International. A team of researchers develops a superhydrophobic surface with a stable plastron that can last for months underwater.
It is led by the Harvard John A. Paulson School of Engineering and Applied Sciences (SEAS), the Harvard Wyss Institute for Biologically Inspired Engineering, Friedrich-Alexander University-Universität Erlangen-Nürnberg in Germany, and Aalto University in Finland.
The team's overall strategy to create durable underwater superhydrophobic surfaces, which repel blood and drastically reduce or prevent the adhesion of bacterial and marine organisms such as barnacles and mussels, opens up a range of applications in biomedicine and industry.
A species of spider, known as the aquatic Argyroneta, lives its entire life underwater. It has millions of rough, water-repellent hairs that trap air around its body, creating an oxygen reservoir and acting as a barrier between the spider's lungs and the water. This thin layer of air is called plastron, and for decades materials scientists have tried to harness its protective effects.
Doing so could result in underwater superhydrophobic surfaces capable of preventing corrosion, bacterial growth, adhesion of marine organisms, chemical contamination, and other harmful effects of liquid on surfaces. But plastrons have proven to be very unstable underwater, keeping surfaces dry for only a few hours in the lab.
"Research into bioinspired materials is an extremely exciting area that continues to bring elegant solutions evolved in nature to the realm of man-made materials, allowing us to introduce new materials with never-before-seen properties," said Joanna Aizenberg, Amy Smith Berylson Professor of Materials Science and Professor of Chemistry and Chemical Biology at SEAS and co-author of the paper.
"This research exemplifies how discovering these principles can lead to the development of surfaces that maintain superhydrophobicity underwater," Aizenberg added.
One of the biggest problems with plastrons is that they need rough surfaces to form, like the hair of aquatic Argyroneta.
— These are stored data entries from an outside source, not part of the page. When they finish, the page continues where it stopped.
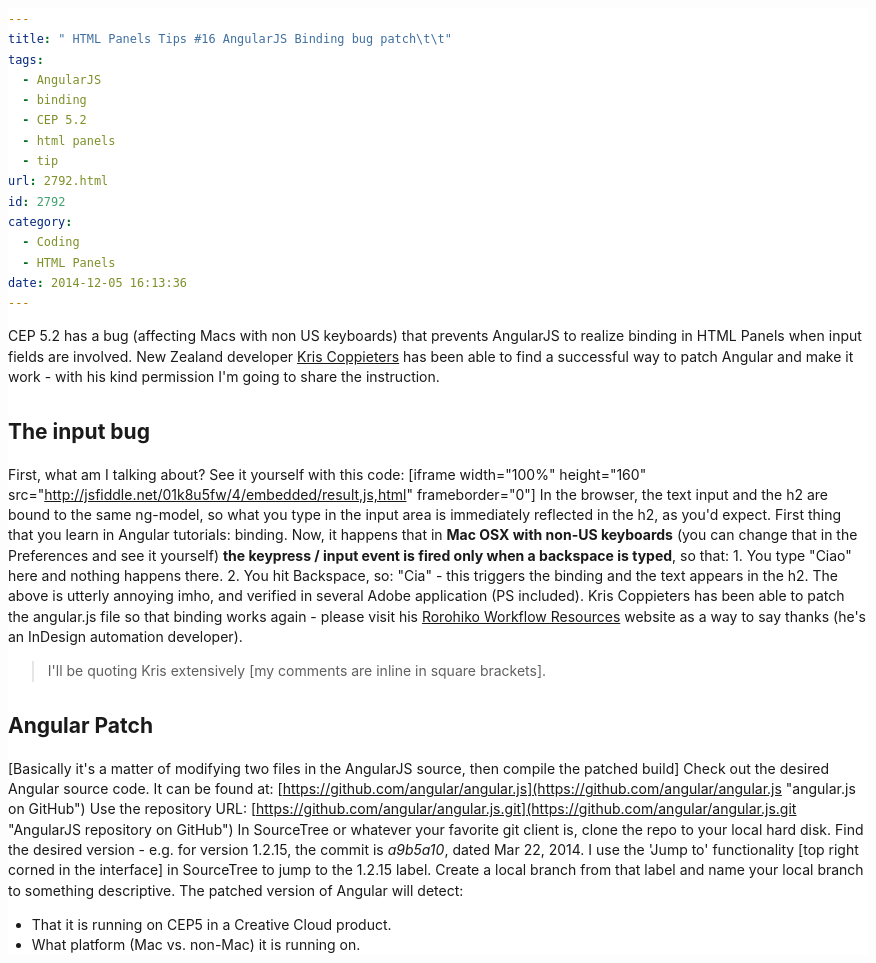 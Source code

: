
 ```yaml
---
title: " HTML Panels Tips #16 AngularJS Binding bug patch\t\t"
tags:
  - AngularJS
  - binding
  - CEP 5.2
  - html panels
  - tip
url: 2792.html
id: 2792
category:
  - Coding
  - HTML Panels
date: 2014-12-05 16:13:36
---
```


CEP 5.2 has a bug (affecting Macs with non US keyboards) that prevents AngularJS to realize binding in HTML Panels when input fields are involved. New Zealand developer [Kris Coppieters](https://www.rorohiko.com "Rorohiko Workflow Resources") has been able to find a successful way to patch Angular and make it work - with his kind permission I'm going to share the instruction.

The input bug
-------------

First, what am I talking about? See it yourself with this code: \[iframe width="100%" height="160" src="http://jsfiddle.net/01k8u5fw/4/embedded/result,js,html" frameborder="0"\] In the browser, the text input and the h2 are bound to the same ng-model, so what you type in the input area is immediately reflected in the h2, as you'd expect. First thing that you learn in Angular tutorials: binding. Now, it happens that in **Mac OSX with non-US keyboards** (you can change that in the Preferences and see it yourself) **the keypress / input event is fired only when a backspace is typed**, so that: 1. You type "Ciao" here and nothing happens there. 2. You hit Backspace, so: "Cia" - this triggers the binding and the text appears in the h2. The above is utterly annoying imho, and verified in several Adobe application (PS included). Kris Coppieters has been able to patch the angular.js file so that binding works again - please visit his [Rorohiko Workflow Resources](https://www.rorohiko.com "Kris Coppieters website") website as a way to say thanks (he's an InDesign automation developer).

> I'll be quoting Kris extensively \[my comments are inline in square brackets\].

Angular Patch
-------------

\[Basically it's a matter of modifying two files in the AngularJS source, then compile the patched build\] Check out the desired Angular source code. It can be found at: [https://github.com/angular/angular.js](https://github.com/angular/angular.js "angular.js on GitHub") Use the repository URL: [https://github.com/angular/angular.js.git](https://github.com/angular/angular.js.git "AngularJS repository on GitHub") In SourceTree or whatever your favorite git client is, clone the repo to your local hard disk. Find the desired version - e.g. for version 1.2.15, the commit is _a9b5a10_, dated Mar 22, 2014. I use the 'Jump to' functionality \[top right corned in the interface\] in SourceTree to jump to the 1.2.15 label. Create a local branch from that label and name your local branch to something descriptive. The patched version of Angular will detect:

*   That it is running on CEP5 in a Creative Cloud product.
*   What platform (Mac vs. non-Mac) it is running on.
But this roughness makes the surface mechanically unstable and susceptible to any small disturbance of temperature, pressure, or small defect.
Aerophilic surface area
Current techniques for evaluating artificially created superhydrophobic surfaces only take into account two parameters, which does not provide enough information about the stability of the underwater air plastron. The teams identified a larger group of parameters, including information on surface roughness, hydrophobicity of surface molecules, plastron coverage, and contact angles, which, when combined with thermodynamic theory, allowed them to determine whether the air plastron would be stable.
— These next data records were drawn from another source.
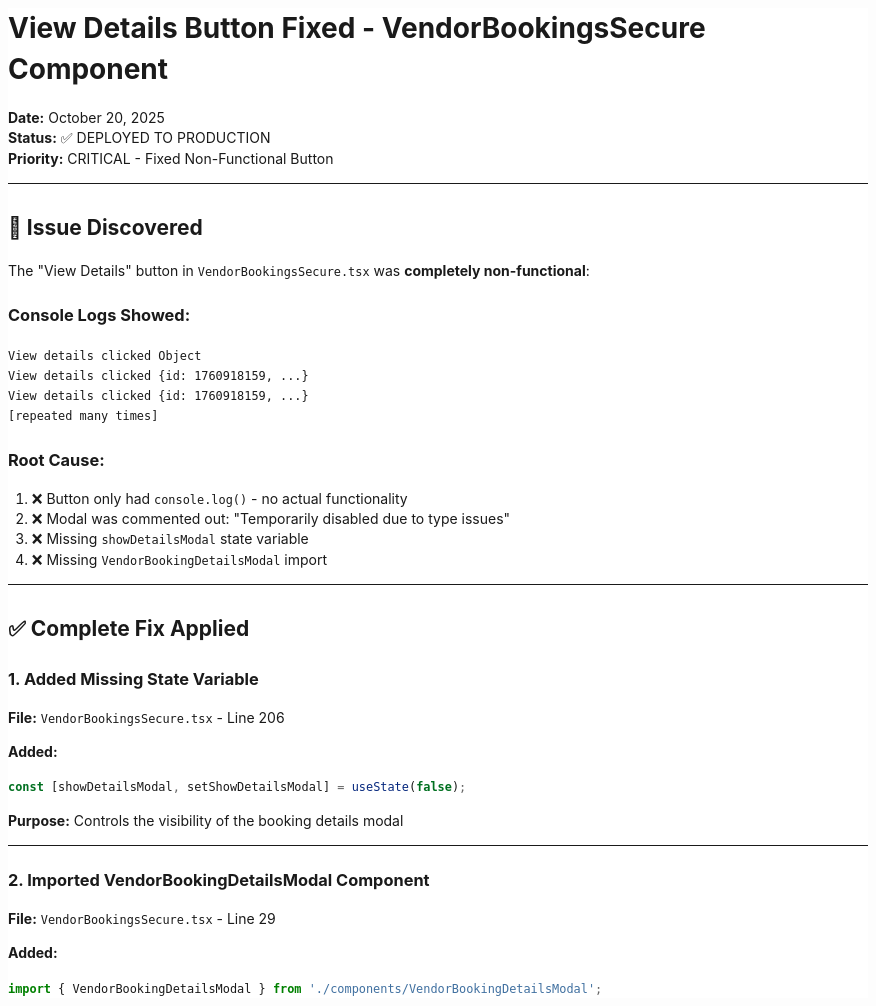 # View Details Button Fixed - VendorBookingsSecure Component

**Date:** October 20, 2025  
**Status:** ✅ DEPLOYED TO PRODUCTION  
**Priority:** CRITICAL - Fixed Non-Functional Button

---

## 🚨 Issue Discovered

The "View Details" button in `VendorBookingsSecure.tsx` was **completely non-functional**:

### **Console Logs Showed:**
```
View details clicked Object
View details clicked {id: 1760918159, ...}
View details clicked {id: 1760918159, ...}
[repeated many times]
```

### **Root Cause:**
1. ❌ Button only had `console.log()` - no actual functionality
2. ❌ Modal was commented out: "Temporarily disabled due to type issues"
3. ❌ Missing `showDetailsModal` state variable
4. ❌ Missing `VendorBookingDetailsModal` import

---

## ✅ Complete Fix Applied

### **1. Added Missing State Variable**

**File:** `VendorBookingsSecure.tsx` - Line 206

**Added:**
```typescript
const [showDetailsModal, setShowDetailsModal] = useState(false);
```

**Purpose:** Controls the visibility of the booking details modal

---

### **2. Imported VendorBookingDetailsModal Component**

**File:** `VendorBookingsSecure.tsx` - Line 29

**Added:**
```typescript
import { VendorBookingDetailsModal } from './components/VendorBookingDetailsModal';
```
Using this new method and a simple manufacturing technique, the team designed the so-called aerophilic surface from an inexpensive, commonly used titanium alloy with a durable plastron that kept the surface dry thousands of hours longer than previous experiments and even longer than the plastron of living species.
"We used a characterization method suggested by theorists 20 years ago to show that our surface is stable, meaning that not only have we created a new type of extremely repellent and durable superhydrophobic surface, but we may also have a way to do it again with a different material," said Tesler, a former postdoctoral fellow at SEAS and the Wyss Institute and lead author of the paper.
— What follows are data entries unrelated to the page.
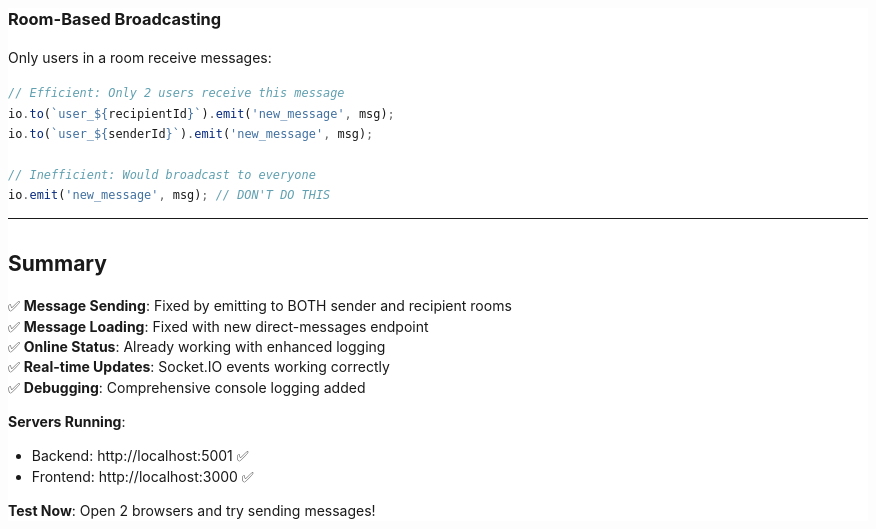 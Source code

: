 ### Room-Based Broadcasting
Only users in a room receive messages:
```javascript
// Efficient: Only 2 users receive this message
io.to(`user_${recipientId}`).emit('new_message', msg);
io.to(`user_${senderId}`).emit('new_message', msg);

// Inefficient: Would broadcast to everyone
io.emit('new_message', msg); // DON'T DO THIS
```

---

## Summary

✅ **Message Sending**: Fixed by emitting to BOTH sender and recipient rooms  
✅ **Message Loading**: Fixed with new direct-messages endpoint  
✅ **Online Status**: Already working with enhanced logging  
✅ **Real-time Updates**: Socket.IO events working correctly  
✅ **Debugging**: Comprehensive console logging added  

**Servers Running**:
- Backend: http://localhost:5001 ✅
- Frontend: http://localhost:3000 ✅

**Test Now**: Open 2 browsers and try sending messages!
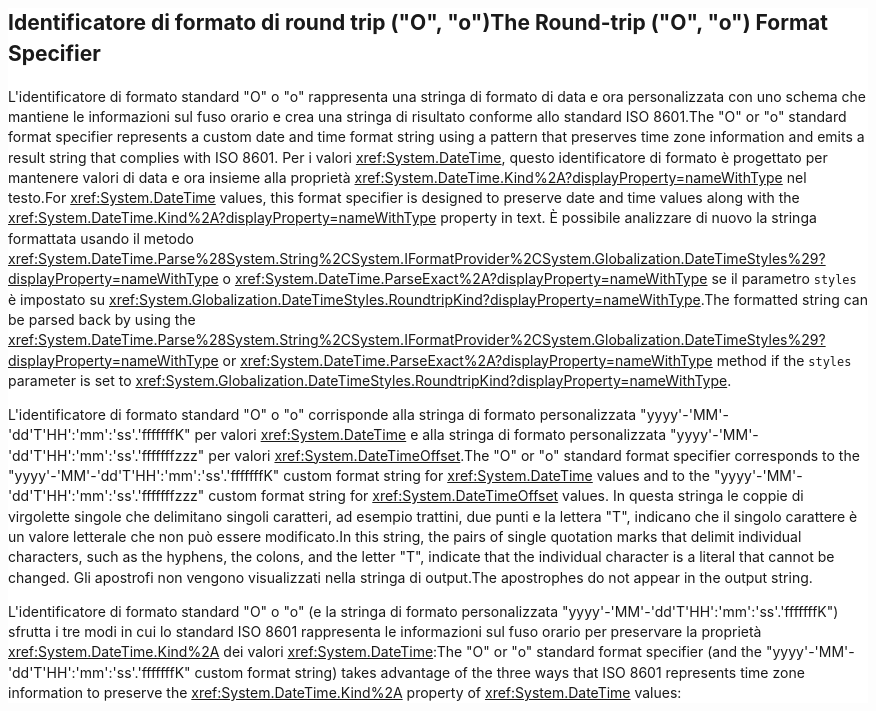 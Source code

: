 ## <a name="the-round-trip-o-o-format-specifier"></a><span data-ttu-id="de3b0-343">Identificatore di formato di round trip ("O", "o")</span><span class="sxs-lookup"><span data-stu-id="de3b0-343">The Round-trip ("O", "o") Format Specifier</span></span>

<span data-ttu-id="de3b0-344">L'identificatore di formato standard "O" o "o" rappresenta una stringa di formato di data e ora personalizzata con uno schema che mantiene le informazioni sul fuso orario e crea una stringa di risultato conforme allo standard ISO 8601.</span><span class="sxs-lookup"><span data-stu-id="de3b0-344">The "O" or "o" standard format specifier represents a custom date and time format string using a pattern that preserves time zone information and emits a result string that complies with ISO 8601.</span></span> <span data-ttu-id="de3b0-345">Per i valori <xref:System.DateTime>, questo identificatore di formato è progettato per mantenere valori di data e ora insieme alla proprietà <xref:System.DateTime.Kind%2A?displayProperty=nameWithType> nel testo.</span><span class="sxs-lookup"><span data-stu-id="de3b0-345">For <xref:System.DateTime> values, this format specifier is designed to preserve date and time values along with the <xref:System.DateTime.Kind%2A?displayProperty=nameWithType> property in text.</span></span> <span data-ttu-id="de3b0-346">È possibile analizzare di nuovo la stringa formattata usando il metodo <xref:System.DateTime.Parse%28System.String%2CSystem.IFormatProvider%2CSystem.Globalization.DateTimeStyles%29?displayProperty=nameWithType> o <xref:System.DateTime.ParseExact%2A?displayProperty=nameWithType> se il parametro `styles` è impostato su <xref:System.Globalization.DateTimeStyles.RoundtripKind?displayProperty=nameWithType>.</span><span class="sxs-lookup"><span data-stu-id="de3b0-346">The formatted string can be parsed back by using the <xref:System.DateTime.Parse%28System.String%2CSystem.IFormatProvider%2CSystem.Globalization.DateTimeStyles%29?displayProperty=nameWithType> or <xref:System.DateTime.ParseExact%2A?displayProperty=nameWithType> method if the `styles` parameter is set to <xref:System.Globalization.DateTimeStyles.RoundtripKind?displayProperty=nameWithType>.</span></span>

<span data-ttu-id="de3b0-347">L'identificatore di formato standard "O" o "o" corrisponde alla stringa di formato personalizzata "yyyy'-'MM'-'dd'T'HH':'mm':'ss'.'fffffffK" per valori <xref:System.DateTime> e alla stringa di formato personalizzata "yyyy'-'MM'-'dd'T'HH':'mm':'ss'.'fffffffzzz" per valori <xref:System.DateTimeOffset>.</span><span class="sxs-lookup"><span data-stu-id="de3b0-347">The "O" or "o" standard format specifier corresponds to the "yyyy'-'MM'-'dd'T'HH':'mm':'ss'.'fffffffK" custom format string for <xref:System.DateTime> values and to the "yyyy'-'MM'-'dd'T'HH':'mm':'ss'.'fffffffzzz" custom format string for <xref:System.DateTimeOffset> values.</span></span> <span data-ttu-id="de3b0-348">In questa stringa le coppie di virgolette singole che delimitano singoli caratteri, ad esempio trattini, due punti e la lettera "T", indicano che il singolo carattere è un valore letterale che non può essere modificato.</span><span class="sxs-lookup"><span data-stu-id="de3b0-348">In this string, the pairs of single quotation marks that delimit individual characters, such as the hyphens, the colons, and the letter "T", indicate that the individual character is a literal that cannot be changed.</span></span> <span data-ttu-id="de3b0-349">Gli apostrofi non vengono visualizzati nella stringa di output.</span><span class="sxs-lookup"><span data-stu-id="de3b0-349">The apostrophes do not appear in the output string.</span></span>

<span data-ttu-id="de3b0-350">L'identificatore di formato standard "O" o "o" (e la stringa di formato personalizzata "yyyy'-'MM'-'dd'T'HH':'mm':'ss'.'fffffffK") sfrutta i tre modi in cui lo standard ISO 8601 rappresenta le informazioni sul fuso orario per preservare la proprietà <xref:System.DateTime.Kind%2A> dei valori <xref:System.DateTime>:</span><span class="sxs-lookup"><span data-stu-id="de3b0-350">The "O" or "o" standard format specifier (and the "yyyy'-'MM'-'dd'T'HH':'mm':'ss'.'fffffffK"  custom format string) takes advantage of the three ways that ISO 8601 represents time zone information to preserve the <xref:System.DateTime.Kind%2A> property of <xref:System.DateTime> values:</span></span>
To demonstrate the stability of the plastron, the researchers put the surface through the bell, bending it, twisting it, throwing it with hot and cold water, and polishing it with sand and steel to block the surface that remains aerophilic. He survived 208 days submerged in water and hundreds submerged in a petri dish with blood. It severely reduced the growth of E. coli and barnacles on its surface and completely stopped the adhesion of mussels.
"The stability, simplicity and scalability of this system make it valuable for real-world applications," said Stefan Kolle, a graduate student at SEAS and co-author of the paper.
"With the characterization approach shown here, we demonstrate a simple toolset that allows you to optimize your superhydrophobic surface to achieve stability, which dramatically changes your application space," he said.
That application space includes biomedical applications, where it could be used to reduce infection after surgery or as biodegradable implants such as stents. It also includes subsea applications, where it could prevent corrosion in pipelines and sensors.
In the future, it could even be used in combination with the super-slippery coating known as SLIPS, the liquid-infused slippery porous surfaces, developed by Aizenberg and his team more than a decade ago, to further protect surfaces from contamination.